**WHAT IS REQUIRED**
Return each entry below word for word, leaving out any image.

+ + + +

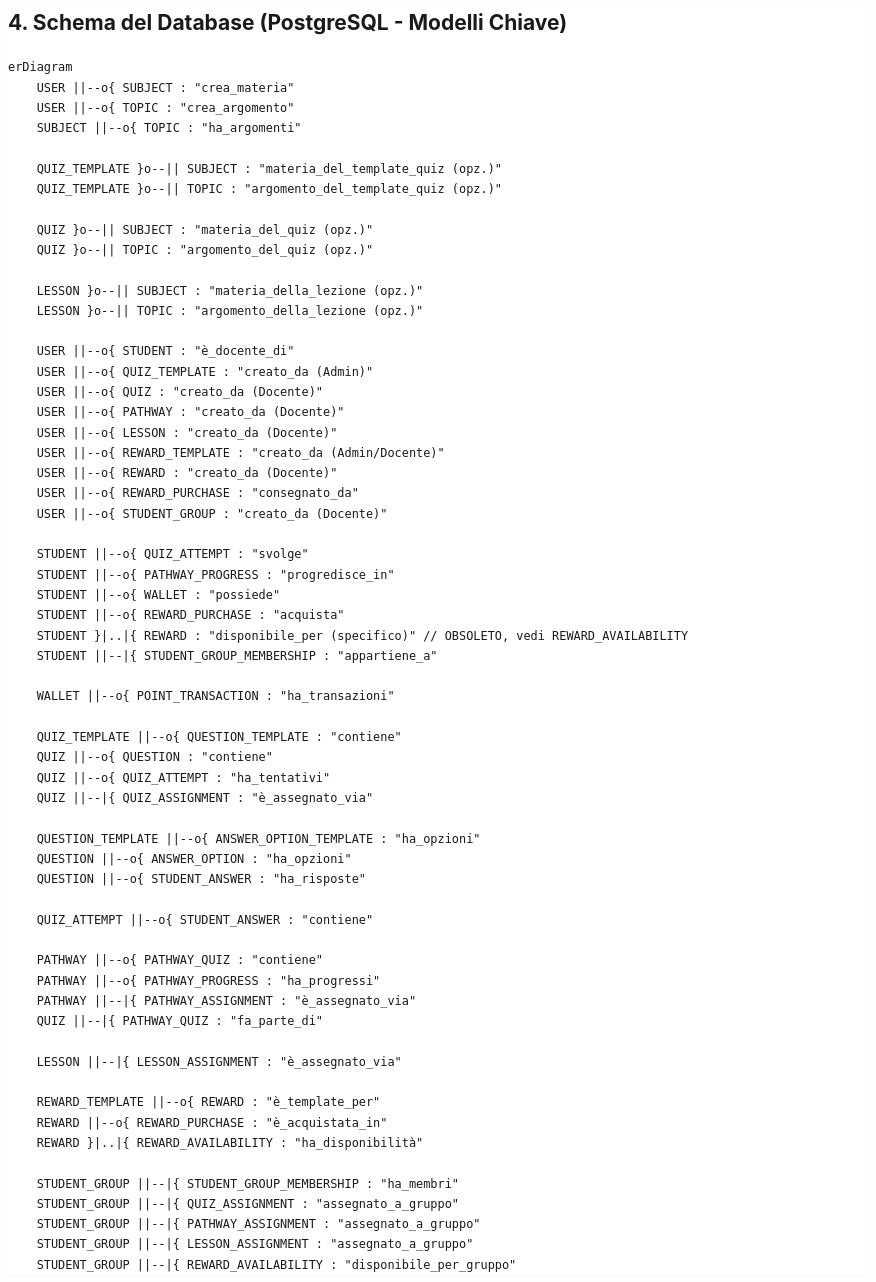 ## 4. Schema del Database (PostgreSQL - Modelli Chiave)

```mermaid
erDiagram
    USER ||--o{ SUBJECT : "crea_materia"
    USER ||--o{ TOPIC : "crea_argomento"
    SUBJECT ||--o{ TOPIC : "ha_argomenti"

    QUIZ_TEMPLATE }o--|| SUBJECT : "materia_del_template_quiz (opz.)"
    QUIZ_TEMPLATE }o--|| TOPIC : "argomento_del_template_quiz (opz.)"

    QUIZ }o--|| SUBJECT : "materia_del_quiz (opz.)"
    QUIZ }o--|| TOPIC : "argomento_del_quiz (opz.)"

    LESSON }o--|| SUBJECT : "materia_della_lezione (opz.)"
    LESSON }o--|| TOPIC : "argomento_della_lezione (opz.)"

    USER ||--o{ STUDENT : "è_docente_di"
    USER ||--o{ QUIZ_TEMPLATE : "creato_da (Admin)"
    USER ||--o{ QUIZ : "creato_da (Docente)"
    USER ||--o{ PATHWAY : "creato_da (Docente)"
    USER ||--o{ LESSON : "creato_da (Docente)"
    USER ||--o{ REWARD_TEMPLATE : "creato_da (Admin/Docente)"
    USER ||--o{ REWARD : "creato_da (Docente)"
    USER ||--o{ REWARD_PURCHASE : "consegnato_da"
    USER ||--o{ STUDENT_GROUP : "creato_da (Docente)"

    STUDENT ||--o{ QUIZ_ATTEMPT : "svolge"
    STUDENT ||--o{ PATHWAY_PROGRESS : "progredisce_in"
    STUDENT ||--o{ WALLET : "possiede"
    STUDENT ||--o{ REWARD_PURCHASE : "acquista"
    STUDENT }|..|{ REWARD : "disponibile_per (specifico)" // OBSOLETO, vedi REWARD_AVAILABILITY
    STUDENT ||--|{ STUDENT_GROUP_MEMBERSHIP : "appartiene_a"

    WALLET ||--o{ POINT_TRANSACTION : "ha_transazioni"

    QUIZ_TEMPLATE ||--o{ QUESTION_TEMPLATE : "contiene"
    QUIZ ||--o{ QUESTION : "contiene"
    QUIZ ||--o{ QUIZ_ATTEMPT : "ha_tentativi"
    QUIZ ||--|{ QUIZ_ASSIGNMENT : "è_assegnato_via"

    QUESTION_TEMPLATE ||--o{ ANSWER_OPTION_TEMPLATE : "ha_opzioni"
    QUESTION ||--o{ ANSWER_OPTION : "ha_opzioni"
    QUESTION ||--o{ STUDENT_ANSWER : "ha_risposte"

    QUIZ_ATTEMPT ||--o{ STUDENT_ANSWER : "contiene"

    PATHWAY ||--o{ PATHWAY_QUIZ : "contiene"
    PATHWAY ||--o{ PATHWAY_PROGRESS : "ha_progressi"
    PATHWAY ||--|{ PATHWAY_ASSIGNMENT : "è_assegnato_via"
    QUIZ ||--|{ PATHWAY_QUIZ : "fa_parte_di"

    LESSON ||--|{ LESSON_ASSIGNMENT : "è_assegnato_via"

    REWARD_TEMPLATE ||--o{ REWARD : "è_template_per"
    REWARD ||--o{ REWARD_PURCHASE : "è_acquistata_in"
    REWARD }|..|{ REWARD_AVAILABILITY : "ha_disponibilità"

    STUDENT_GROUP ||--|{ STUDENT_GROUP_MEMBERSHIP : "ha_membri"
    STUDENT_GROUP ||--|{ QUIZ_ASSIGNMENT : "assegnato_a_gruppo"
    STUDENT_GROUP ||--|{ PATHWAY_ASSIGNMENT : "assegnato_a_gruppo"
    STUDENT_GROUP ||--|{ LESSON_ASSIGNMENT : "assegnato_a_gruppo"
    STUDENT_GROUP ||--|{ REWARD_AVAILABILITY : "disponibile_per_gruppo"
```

+ + + +

**ANSWER TO THIS EXERCISE**
 ## 4. Schema del Database (PostgreSQL - Modelli Chiave)

```mermaid
erDiagram
    USER ||--o{ SUBJECT : "crea_materia"
    USER ||--o{ TOPIC : "crea_argomento"
    SUBJECT ||--o{ TOPIC : "ha_argomenti"

    QUIZ_TEMPLATE }o--|| SUBJECT : "materia_del_template_quiz (opz.)"
    QUIZ_TEMPLATE }o--|| TOPIC : "argomento_del_template_quiz (opz.)"

    QUIZ }o--|| SUBJECT : "materia_del_quiz (opz.)"
    QUIZ }o--|| TOPIC : "argomento_del_quiz (opz.)"

    LESSON }o--|| SUBJECT : "materia_della_lezione (opz.)"
    LESSON }o--|| TOPIC : "argomento_della_lezione (opz.)"

    USER ||--o{ STUDENT : "è_docente_di"
    USER ||--o{ QUIZ_TEMPLATE : "creato_da (Admin)"
    USER ||--o{ QUIZ : "creato_da (Docente)"
    USER ||--o{ PATHWAY : "creato_da (Docente)"
    USER ||--o{ LESSON : "creato_da (Docente)"
    USER ||--o{ REWARD_TEMPLATE : "creato_da (Admin/Docente)"
    USER ||--o{ REWARD : "creato_da (Docente)"
    USER ||--o{ REWARD_PURCHASE : "consegnato_da"
    USER ||--o{ STUDENT_GROUP : "creato_da (Docente)"

    STUDENT ||--o{ QUIZ_ATTEMPT : "svolge"
    STUDENT ||--o{ PATHWAY_PROGRESS : "progredisce_in"
    STUDENT ||--o{ WALLET : "possiede"
    STUDENT ||--o{ REWARD_PURCHASE : "acquista"
    STUDENT }|..|{ REWARD : "disponibile_per (specifico)" // OBSOLETO, vedi REWARD_AVAILABILITY
    STUDENT ||--|{ STUDENT_GROUP_MEMBERSHIP : "appartiene_a"

    WALLET ||--o{ POINT_TRANSACTION : "ha_transazioni"

    QUIZ_TEMPLATE ||--o{ QUESTION_TEMPLATE : "contiene"
    QUIZ ||--o{ QUESTION : "contiene"
    QUIZ ||--o{ QUIZ_ATTEMPT : "ha_tentativi"
    QUIZ ||--|{ QUIZ_ASSIGNMENT : "è_assegnato_via"

    QUESTION_TEMPLATE ||--o{ ANSWER_OPTION_TEMPLATE : "ha_opzioni"
    QUESTION ||--o{ ANSWER_OPTION : "ha_opzioni"
    QUESTION ||--o{ STUDENT_ANSWER : "ha_risposte"

    QUIZ_ATTEMPT ||--o{ STUDENT_ANSWER : "contiene"

    PATHWAY ||--o{ PATHWAY_QUIZ : "contiene"
    PATHWAY ||--o{ PATHWAY_PROGRESS : "ha_progressi"
    PATHWAY ||--|{ PATHWAY_ASSIGNMENT : "è_assegnato_via"
    QUIZ ||--|{ PATHWAY_QUIZ : "fa_parte_di"

    LESSON ||--|{ LESSON_ASSIGNMENT : "è_assegnato_via"

    REWARD_TEMPLATE ||--o{ REWARD : "è_template_per"
    REWARD ||--o{ REWARD_PURCHASE : "è_acquistata_in"
    REWARD }|..|{ REWARD_AVAILABILITY : "ha_disponibilità"

    STUDENT_GROUP ||--|{ STUDENT_GROUP_MEMBERSHIP : "ha_membri"
    STUDENT_GROUP ||--|{ QUIZ_ASSIGNMENT : "assegnato_a_gruppo"
    STUDENT_GROUP ||--|{ PATHWAY_ASSIGNMENT : "assegnato_a_gruppo"
    STUDENT_GROUP ||--|{ LESSON_ASSIGNMENT : "assegnato_a_gruppo"
    STUDENT_GROUP ||--|{ REWARD_AVAILABILITY : "disponibile_per_gruppo"
```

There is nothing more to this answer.